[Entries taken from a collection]
━━━━

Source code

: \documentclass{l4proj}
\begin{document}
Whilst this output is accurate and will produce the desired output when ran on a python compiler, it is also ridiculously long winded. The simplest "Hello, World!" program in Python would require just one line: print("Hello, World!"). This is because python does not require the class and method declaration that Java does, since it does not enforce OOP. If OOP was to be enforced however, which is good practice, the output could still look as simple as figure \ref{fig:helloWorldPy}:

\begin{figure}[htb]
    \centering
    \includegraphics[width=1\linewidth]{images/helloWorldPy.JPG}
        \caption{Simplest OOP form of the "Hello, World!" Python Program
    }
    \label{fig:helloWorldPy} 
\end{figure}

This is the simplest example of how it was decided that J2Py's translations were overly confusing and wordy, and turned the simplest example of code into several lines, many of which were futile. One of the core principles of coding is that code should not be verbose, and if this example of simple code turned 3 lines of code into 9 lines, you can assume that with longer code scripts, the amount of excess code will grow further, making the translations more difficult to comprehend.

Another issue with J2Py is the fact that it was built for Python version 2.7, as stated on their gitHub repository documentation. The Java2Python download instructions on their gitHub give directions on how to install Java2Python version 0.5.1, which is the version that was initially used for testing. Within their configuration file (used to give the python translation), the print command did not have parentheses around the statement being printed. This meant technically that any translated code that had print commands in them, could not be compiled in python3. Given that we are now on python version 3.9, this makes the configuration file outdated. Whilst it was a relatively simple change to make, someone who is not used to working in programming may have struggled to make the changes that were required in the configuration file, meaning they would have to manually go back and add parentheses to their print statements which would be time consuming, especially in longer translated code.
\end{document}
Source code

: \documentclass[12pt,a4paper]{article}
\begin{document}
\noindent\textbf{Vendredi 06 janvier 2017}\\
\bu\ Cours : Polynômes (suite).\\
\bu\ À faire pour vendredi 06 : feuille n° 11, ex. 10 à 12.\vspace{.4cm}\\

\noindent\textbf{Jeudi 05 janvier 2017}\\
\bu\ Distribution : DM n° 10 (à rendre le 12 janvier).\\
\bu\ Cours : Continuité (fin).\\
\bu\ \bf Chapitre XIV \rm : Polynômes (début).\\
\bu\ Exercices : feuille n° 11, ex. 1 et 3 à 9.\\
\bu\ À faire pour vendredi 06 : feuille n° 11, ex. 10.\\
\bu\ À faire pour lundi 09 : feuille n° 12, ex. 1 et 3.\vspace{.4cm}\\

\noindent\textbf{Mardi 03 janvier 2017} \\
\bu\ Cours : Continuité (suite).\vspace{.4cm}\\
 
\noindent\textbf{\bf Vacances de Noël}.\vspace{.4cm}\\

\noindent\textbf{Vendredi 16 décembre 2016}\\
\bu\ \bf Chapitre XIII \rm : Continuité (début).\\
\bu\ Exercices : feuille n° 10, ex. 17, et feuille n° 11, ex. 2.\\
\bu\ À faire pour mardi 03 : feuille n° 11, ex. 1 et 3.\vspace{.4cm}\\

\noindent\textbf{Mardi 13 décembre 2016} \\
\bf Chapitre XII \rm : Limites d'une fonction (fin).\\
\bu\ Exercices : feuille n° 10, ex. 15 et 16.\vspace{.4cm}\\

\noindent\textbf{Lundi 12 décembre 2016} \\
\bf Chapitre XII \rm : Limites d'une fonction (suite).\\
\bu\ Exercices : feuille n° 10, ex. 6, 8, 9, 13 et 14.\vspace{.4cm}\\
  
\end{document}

━━━━

▶ [What this task involves]
From the line containing "11, ex. 2.\\" down to the last line, reproduce the records exactly. Include both ends.

▶ [Response to the exercise]
\bu\ Exercices : feuille n° 10, ex. 17, et feuille n° 11, ex. 2.\\
\bu\ À faire pour mardi 03 : feuille n° 11, ex. 1 et 3.\vspace{.4cm}\\

\noindent\textbf{Mardi 13 décembre 2016} \\
\bf Chapitre XII \rm : Limites d'une fonction (fin).\\
\bu\ Exercices : feuille n° 10, ex. 15 et 16.\vspace{.4cm}\\

\noindent\textbf{Lundi 12 décembre 2016} \\
\bf Chapitre XII \rm : Limites d'une fonction (suite).\\
\bu\ Exercices : feuille n° 10, ex. 6, 8, 9, 13 et 14.\vspace{.4cm}\\
  
\end{document}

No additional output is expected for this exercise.